The answer must be every line of the records below that contains the word "Some".

+ + + + + + +

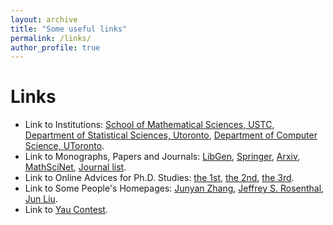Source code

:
 ```yaml
---
layout: archive
title: "Some useful links"
permalink: /links/
author_profile: true
---
```

# Links
* Link to Institutions: [School of Mathematical Sciences, USTC](http://math.ustc.edu.cn/), [Department of Statistical Sciences, Utoronto](https://www.statistics.utoronto.ca/), [Department of Computer Science, UToronto](https://web.cs.toronto.edu/about/our-department).
* Link to Monographs, Papers and Journals: [LibGen](http://libgen.rs/), [Springer](https://www.springer.com/), [Arxiv](https://arxiv.org/), [MathSciNet](http://www.ams.org/mathscinet/), [Journal list](http://www.statsci.org/jourlist.html).
* Link to Online Advices for Ph.D. Studies: [the 1st](http://www-stat.wharton.upenn.edu/~steele/Rants/AdviceGS.html), [the 2nd](http://www.cs.cmu.edu/~mblum/research/pdf/grad.html), [the 3rd](https://math.ucr.edu/home/baez/advice.html).
* Link to Some People's Homepages: [Junyan Zhang](https://www.zhangjy9610.me/index-cn.html), [Jeffrey S. Rosenthal](http://probability.ca/jeff/), [Jun Liu](http://www.people.fas.harvard.edu/~junliu/).
* Link to [Yau Contest](http://yau-contest.com/).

+ + + + + + +

Completed task –
title: "Some useful links"
* Link to Some People's Homepages: [Junyan Zhang](https://www.zhangjy9610.me/index-cn.html), [Jeffrey S. Rosenthal](http://probability.ca/jeff/), [Jun Liu](http://www.people.fas.harvard.edu/~junliu/).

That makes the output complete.